# [What to work on]
The answer must consist of every line in the data that contains "pantalla".

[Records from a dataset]
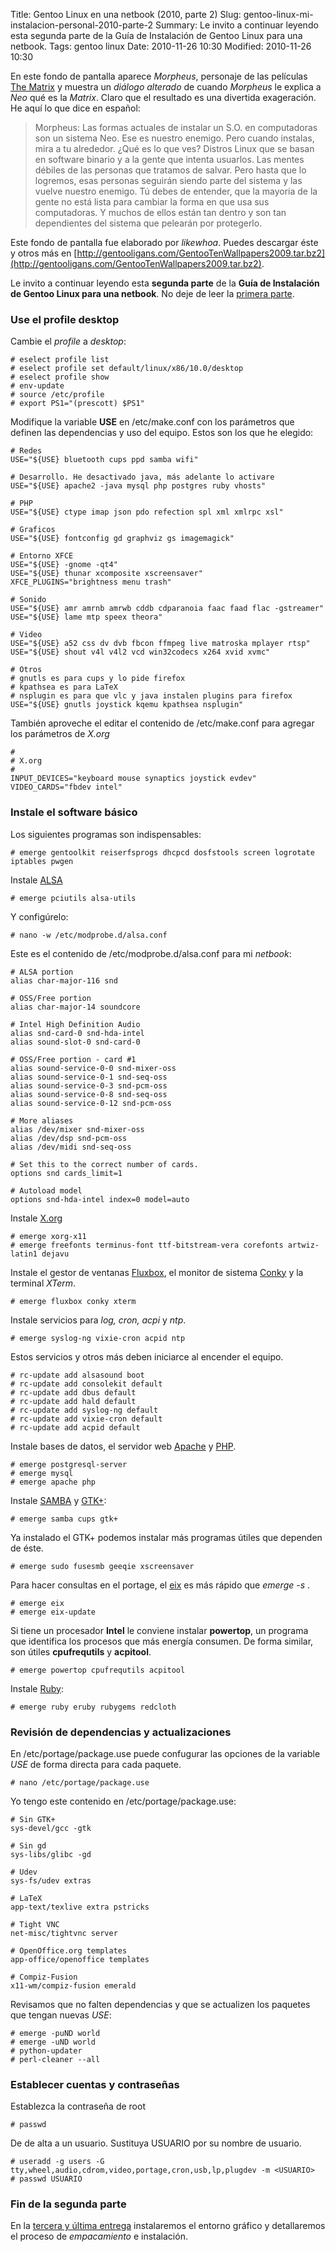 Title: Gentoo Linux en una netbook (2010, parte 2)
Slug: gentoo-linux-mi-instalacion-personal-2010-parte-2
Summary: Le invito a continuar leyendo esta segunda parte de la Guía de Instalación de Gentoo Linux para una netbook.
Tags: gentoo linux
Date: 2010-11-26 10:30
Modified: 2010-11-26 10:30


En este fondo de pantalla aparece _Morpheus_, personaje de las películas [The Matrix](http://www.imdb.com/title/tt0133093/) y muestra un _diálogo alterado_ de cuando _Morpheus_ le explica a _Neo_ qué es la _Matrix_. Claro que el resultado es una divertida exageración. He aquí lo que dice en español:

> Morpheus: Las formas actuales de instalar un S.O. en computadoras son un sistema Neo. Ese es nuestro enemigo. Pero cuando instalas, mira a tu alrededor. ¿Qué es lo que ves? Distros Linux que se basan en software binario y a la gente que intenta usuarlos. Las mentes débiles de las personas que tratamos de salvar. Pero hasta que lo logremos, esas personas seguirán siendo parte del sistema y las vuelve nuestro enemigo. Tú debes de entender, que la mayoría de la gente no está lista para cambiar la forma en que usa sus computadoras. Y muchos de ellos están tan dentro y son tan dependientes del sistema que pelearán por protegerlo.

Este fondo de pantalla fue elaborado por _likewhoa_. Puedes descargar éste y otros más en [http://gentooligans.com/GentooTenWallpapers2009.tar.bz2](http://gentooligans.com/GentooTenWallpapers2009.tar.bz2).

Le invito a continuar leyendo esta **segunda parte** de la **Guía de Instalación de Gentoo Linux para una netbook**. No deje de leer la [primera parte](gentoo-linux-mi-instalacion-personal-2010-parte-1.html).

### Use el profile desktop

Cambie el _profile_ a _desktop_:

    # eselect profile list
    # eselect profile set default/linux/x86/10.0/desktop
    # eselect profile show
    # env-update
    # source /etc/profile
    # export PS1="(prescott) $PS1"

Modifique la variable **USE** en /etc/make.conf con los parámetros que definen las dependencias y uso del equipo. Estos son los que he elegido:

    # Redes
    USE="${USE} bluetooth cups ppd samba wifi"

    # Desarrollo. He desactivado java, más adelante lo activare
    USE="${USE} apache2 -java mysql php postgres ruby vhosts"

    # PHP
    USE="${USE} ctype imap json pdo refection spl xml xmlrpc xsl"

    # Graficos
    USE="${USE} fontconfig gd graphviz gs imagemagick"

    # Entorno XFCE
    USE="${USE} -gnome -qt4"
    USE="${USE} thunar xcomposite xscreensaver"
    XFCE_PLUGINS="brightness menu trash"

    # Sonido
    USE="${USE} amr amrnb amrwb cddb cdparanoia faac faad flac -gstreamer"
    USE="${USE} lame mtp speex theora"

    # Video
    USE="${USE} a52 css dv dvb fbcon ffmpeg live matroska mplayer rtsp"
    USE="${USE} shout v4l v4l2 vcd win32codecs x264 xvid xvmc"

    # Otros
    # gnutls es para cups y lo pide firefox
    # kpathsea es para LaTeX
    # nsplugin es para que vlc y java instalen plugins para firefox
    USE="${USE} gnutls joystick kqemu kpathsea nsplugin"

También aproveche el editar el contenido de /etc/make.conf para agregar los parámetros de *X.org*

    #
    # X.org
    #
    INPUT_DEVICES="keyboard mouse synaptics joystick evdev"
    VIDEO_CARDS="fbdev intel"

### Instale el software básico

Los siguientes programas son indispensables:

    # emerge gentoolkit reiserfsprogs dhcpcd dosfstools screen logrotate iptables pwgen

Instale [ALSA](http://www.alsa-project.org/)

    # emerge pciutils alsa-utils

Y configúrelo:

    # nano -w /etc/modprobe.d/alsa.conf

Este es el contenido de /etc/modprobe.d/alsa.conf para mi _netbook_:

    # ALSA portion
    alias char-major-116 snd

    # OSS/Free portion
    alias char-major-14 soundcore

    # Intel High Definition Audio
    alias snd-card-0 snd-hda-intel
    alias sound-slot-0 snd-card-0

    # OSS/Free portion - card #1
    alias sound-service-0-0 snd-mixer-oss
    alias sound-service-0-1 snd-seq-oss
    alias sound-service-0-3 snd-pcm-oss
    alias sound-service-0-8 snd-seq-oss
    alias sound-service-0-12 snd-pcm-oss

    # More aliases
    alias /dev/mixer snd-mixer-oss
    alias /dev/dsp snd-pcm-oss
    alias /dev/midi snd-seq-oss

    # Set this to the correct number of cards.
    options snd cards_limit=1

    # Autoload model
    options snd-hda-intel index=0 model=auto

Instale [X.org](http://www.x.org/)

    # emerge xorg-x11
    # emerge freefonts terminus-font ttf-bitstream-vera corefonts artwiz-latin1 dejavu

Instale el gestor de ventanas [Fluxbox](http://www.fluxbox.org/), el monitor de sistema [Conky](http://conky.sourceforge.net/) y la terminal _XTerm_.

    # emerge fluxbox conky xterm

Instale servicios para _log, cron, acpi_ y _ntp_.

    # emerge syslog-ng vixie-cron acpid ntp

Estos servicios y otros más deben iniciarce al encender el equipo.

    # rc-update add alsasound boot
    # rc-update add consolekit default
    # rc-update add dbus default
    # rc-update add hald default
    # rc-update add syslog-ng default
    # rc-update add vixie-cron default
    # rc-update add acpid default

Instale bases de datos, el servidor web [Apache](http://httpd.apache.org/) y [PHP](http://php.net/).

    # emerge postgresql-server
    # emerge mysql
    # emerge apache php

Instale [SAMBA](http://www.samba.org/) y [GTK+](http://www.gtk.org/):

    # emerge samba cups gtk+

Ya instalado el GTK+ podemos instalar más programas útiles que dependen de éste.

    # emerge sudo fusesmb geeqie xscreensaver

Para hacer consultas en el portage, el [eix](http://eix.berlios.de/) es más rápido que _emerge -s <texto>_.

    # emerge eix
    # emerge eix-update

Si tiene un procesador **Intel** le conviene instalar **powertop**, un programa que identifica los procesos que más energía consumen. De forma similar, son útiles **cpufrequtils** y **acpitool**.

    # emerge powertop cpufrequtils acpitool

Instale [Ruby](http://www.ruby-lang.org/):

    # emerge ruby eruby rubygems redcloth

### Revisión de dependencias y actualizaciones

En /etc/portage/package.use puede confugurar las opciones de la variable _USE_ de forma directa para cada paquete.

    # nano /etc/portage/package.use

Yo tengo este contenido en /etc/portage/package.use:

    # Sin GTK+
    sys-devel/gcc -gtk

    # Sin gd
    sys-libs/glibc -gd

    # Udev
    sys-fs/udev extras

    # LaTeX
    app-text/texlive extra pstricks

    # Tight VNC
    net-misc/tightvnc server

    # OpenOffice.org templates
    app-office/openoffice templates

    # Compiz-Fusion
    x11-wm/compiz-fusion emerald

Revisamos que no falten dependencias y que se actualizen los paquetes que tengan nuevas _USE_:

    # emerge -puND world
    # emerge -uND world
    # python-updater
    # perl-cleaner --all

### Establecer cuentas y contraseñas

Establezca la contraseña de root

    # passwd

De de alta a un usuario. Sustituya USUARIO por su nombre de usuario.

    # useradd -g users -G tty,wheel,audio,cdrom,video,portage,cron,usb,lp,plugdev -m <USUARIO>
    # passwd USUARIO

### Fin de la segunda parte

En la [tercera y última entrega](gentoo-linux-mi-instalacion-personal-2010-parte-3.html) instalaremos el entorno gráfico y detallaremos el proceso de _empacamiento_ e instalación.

---

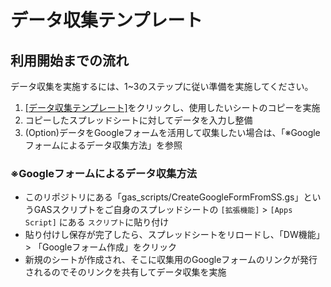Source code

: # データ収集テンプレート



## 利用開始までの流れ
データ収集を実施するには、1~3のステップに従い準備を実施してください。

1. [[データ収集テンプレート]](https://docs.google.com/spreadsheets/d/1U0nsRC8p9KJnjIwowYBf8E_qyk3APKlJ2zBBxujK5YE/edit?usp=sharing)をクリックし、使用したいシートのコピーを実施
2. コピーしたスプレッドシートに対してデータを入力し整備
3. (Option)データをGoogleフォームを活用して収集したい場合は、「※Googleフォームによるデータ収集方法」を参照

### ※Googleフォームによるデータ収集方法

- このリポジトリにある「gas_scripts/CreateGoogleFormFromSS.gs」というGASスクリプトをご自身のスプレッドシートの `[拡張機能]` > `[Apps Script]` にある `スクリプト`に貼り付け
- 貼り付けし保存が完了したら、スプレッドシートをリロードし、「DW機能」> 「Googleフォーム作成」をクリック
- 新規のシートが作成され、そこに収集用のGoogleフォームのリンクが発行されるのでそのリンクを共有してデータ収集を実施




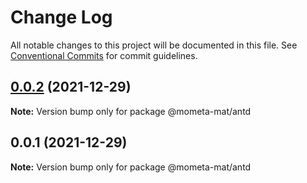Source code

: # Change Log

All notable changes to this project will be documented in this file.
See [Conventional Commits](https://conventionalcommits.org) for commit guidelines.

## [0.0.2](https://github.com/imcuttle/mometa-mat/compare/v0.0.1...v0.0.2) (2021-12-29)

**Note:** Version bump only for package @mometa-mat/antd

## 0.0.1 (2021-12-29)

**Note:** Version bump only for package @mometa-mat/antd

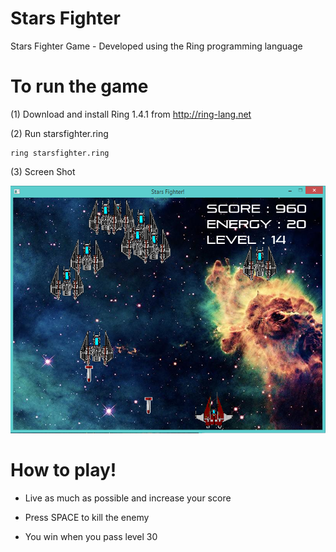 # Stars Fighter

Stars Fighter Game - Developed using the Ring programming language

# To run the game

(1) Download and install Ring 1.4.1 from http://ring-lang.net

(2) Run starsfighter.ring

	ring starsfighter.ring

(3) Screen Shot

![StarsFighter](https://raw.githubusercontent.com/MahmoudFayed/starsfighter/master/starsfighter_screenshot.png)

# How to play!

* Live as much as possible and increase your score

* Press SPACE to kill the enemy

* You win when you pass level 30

# [Response]
En este fondo de pantalla aparece _Morpheus_, personaje de las películas [The Matrix](http://www.imdb.com/title/tt0133093/) y muestra un _diálogo alterado_ de cuando _Morpheus_ le explica a _Neo_ qué es la _Matrix_. Claro que el resultado es una divertida exageración. He aquí lo que dice en español:
Este fondo de pantalla fue elaborado por _likewhoa_. Puedes descargar éste y otros más en [http://gentooligans.com/GentooTenWallpapers2009.tar.bz2](http://gentooligans.com/GentooTenWallpapers2009.tar.bz2).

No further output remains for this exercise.